Vikram, an engineer with HP, travelled extensively in the North,
and managed to lay his hands on many legal documents connected to
the birth and life of Gauhaar Jaan and her mother Malka Jaan.

For instance, the birth of Gauhar registered at the Protestant Church
in Allahabad, a declaration that said she was Chagganji’s mistress
and long court proceedings with her maid’s son who was trying to
usurp her wealth.

All this spoke of a woman with enormous conviction; in fact, this
conviction gave her the status of an unparalleled star in the world
of music.

Gauhar Jaan was a phenomenal talent — she could condense the
reflective khyal into three minutes for the gramophone and could also
remarkably package the romantic thumri. "In those male-dominated times,
the number of women who sang on gramophones outnumbered men.

These remarkable women were hugely tech savvy and achieved what male
musicians had shied away from," explains Vikram.

The book cleverly walks the line of biography and period history. It
juxtaposes Gauhar Jaan’s life with the Raj, the freedom movement,
and the coming of the gramophone to India. It steers clear of an
anthropological vision and brings alive the enormous hardships of
the women of those times.

Strong and vulnerable

The manner in which Gauhar Jaan bargained for her remuneration, the
way she captured her audience, her highly adaptable musical skills and
her unflagging self-esteem say a lot about the woman’s intelligence.

But she was also vulnerable — she was moved by goodness and great
music, and her loyalty towards those she loved was unflinching.
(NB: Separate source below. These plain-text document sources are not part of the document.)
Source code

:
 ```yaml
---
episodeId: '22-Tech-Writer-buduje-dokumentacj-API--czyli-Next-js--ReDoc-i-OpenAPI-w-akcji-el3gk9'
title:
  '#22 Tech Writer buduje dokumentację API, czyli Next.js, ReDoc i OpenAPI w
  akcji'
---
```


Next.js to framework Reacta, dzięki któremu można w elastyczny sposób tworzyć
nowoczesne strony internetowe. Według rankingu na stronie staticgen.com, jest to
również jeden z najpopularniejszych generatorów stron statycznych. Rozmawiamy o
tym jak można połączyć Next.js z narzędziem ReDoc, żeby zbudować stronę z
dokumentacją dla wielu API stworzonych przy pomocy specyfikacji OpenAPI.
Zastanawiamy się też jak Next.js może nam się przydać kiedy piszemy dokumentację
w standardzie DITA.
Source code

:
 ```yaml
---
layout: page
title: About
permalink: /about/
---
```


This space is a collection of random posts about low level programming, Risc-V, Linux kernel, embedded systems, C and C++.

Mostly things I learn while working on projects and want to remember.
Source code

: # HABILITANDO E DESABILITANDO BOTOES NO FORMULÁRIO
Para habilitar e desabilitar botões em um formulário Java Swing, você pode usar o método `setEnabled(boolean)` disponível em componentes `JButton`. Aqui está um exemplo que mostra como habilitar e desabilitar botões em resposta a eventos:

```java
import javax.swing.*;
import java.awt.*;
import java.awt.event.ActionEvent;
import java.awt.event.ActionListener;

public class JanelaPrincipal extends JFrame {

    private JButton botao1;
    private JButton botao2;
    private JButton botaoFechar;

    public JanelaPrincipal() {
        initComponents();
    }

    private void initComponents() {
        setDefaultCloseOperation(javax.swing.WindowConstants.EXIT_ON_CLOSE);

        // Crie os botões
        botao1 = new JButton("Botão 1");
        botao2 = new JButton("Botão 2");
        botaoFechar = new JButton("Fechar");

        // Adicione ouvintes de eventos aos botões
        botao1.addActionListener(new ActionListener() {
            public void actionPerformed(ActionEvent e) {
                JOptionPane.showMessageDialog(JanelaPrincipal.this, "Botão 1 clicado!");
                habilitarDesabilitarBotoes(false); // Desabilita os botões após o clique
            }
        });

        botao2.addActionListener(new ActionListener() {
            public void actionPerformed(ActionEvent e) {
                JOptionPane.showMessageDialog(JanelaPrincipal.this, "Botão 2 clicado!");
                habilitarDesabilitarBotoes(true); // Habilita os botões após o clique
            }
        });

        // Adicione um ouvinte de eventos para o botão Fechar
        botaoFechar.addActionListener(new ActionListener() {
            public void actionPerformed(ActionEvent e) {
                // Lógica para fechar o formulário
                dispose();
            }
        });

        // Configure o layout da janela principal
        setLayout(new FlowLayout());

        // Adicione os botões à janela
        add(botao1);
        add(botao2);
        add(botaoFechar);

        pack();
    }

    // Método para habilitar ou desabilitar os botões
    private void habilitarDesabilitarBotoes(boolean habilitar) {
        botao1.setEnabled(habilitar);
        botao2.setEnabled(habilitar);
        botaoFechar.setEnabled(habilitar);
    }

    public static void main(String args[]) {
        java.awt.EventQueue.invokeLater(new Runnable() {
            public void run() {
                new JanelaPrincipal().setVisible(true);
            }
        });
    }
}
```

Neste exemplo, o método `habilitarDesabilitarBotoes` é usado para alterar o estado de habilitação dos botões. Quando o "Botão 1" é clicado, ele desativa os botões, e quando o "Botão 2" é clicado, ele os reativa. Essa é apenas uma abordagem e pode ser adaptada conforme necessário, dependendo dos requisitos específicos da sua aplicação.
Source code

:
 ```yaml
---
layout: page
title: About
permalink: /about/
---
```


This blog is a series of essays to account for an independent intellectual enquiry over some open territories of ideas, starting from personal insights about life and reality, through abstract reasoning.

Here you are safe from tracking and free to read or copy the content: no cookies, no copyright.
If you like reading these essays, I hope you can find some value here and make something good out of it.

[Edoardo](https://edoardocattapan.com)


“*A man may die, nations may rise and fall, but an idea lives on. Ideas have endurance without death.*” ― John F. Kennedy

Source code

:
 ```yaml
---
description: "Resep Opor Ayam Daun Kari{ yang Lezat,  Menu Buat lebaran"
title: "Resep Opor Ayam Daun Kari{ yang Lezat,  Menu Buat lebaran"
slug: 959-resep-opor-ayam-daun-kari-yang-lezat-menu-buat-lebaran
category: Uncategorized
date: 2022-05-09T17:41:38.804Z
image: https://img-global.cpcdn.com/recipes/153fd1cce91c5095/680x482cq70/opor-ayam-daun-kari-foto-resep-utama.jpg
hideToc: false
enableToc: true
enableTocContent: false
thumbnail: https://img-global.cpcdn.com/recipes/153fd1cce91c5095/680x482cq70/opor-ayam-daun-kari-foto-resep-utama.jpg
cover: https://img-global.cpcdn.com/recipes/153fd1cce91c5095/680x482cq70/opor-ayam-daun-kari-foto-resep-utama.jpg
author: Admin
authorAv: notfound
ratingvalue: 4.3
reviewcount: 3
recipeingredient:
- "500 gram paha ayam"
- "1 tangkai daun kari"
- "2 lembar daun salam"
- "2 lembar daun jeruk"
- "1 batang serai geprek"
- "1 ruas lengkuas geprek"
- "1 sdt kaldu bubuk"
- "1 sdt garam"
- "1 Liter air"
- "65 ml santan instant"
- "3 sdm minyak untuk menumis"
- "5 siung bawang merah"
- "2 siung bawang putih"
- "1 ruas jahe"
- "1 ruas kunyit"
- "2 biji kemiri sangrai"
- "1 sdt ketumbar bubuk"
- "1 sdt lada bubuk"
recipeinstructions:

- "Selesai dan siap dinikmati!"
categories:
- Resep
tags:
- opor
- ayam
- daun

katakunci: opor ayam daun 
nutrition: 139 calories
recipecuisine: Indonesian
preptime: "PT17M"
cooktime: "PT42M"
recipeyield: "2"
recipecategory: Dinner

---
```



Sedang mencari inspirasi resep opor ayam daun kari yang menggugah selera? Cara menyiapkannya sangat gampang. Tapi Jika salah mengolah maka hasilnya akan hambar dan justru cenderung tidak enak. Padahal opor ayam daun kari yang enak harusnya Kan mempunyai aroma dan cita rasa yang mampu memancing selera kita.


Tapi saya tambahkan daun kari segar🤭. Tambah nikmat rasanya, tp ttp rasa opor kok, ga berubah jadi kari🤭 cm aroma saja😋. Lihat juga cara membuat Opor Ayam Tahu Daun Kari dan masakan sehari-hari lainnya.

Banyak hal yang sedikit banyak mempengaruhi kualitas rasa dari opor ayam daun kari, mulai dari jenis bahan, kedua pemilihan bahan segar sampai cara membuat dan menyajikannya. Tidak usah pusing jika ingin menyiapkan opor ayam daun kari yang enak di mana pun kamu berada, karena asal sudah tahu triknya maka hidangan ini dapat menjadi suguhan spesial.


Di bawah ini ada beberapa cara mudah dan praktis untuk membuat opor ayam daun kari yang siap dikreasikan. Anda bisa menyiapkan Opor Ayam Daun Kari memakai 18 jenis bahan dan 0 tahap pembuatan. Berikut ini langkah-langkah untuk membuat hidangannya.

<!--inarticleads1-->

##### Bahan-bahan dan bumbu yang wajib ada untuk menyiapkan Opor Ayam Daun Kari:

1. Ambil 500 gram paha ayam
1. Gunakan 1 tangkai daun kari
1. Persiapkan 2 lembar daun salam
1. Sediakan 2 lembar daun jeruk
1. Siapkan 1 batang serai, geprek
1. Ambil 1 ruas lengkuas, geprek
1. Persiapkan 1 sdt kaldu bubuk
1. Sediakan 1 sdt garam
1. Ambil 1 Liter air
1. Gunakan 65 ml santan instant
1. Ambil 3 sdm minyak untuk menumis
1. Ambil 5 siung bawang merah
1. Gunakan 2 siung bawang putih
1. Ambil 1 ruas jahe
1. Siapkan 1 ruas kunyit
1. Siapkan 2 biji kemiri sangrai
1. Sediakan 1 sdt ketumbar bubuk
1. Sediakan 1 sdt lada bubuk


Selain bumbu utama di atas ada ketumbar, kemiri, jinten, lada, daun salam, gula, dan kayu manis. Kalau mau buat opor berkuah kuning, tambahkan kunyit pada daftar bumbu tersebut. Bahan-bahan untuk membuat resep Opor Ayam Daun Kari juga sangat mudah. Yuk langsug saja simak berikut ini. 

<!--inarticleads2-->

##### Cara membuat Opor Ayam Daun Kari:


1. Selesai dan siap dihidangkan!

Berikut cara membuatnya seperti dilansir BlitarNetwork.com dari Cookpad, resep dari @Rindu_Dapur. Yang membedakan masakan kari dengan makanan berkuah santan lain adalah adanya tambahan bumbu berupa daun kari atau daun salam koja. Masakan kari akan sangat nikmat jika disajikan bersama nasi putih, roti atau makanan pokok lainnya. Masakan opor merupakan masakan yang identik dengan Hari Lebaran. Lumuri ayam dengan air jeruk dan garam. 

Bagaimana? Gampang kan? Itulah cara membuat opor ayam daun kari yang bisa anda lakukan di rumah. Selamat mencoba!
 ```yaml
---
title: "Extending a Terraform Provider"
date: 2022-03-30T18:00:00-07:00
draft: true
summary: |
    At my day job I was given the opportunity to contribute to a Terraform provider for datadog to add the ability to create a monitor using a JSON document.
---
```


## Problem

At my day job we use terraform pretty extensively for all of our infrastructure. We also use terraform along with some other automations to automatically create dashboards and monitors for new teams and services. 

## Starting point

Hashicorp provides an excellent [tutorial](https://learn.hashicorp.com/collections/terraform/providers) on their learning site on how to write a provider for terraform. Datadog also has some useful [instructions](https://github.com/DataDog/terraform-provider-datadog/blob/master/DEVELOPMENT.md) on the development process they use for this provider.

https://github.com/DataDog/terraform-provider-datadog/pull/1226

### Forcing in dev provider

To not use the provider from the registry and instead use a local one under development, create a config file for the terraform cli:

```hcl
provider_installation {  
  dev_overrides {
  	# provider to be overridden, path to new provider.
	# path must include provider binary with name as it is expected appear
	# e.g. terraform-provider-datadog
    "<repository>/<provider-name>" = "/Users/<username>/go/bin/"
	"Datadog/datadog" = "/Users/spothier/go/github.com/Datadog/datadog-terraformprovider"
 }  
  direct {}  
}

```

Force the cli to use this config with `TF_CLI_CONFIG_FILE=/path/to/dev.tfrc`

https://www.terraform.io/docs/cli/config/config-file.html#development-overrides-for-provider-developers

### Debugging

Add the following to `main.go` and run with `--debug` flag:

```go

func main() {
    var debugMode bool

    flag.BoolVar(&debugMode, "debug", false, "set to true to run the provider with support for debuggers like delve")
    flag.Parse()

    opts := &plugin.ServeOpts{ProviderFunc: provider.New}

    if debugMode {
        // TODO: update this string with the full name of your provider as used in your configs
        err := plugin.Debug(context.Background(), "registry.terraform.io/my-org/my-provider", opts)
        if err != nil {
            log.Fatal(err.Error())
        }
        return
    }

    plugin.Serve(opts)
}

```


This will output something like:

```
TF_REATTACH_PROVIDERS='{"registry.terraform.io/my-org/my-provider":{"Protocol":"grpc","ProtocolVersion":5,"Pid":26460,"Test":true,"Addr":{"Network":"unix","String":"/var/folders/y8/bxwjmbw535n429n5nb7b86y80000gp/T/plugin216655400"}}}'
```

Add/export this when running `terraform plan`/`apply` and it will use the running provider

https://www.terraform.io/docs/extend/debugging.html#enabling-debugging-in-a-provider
"They were so learned and highly liberated. But, it is tragic that
they were all branded as just tawaifs.

Vikram started work on the project with many disadvantages — he was
male, not familiar with Bengal and the language, did not understand
the nuances of Hindustani music… "I have struggled to understand
the woman that she was, the life that she lived… to feel and think
like her…," says Vikram. "Sometimes, I wondered if Gauhar Jaan’s
extravagance was a mask to hide her troubled life."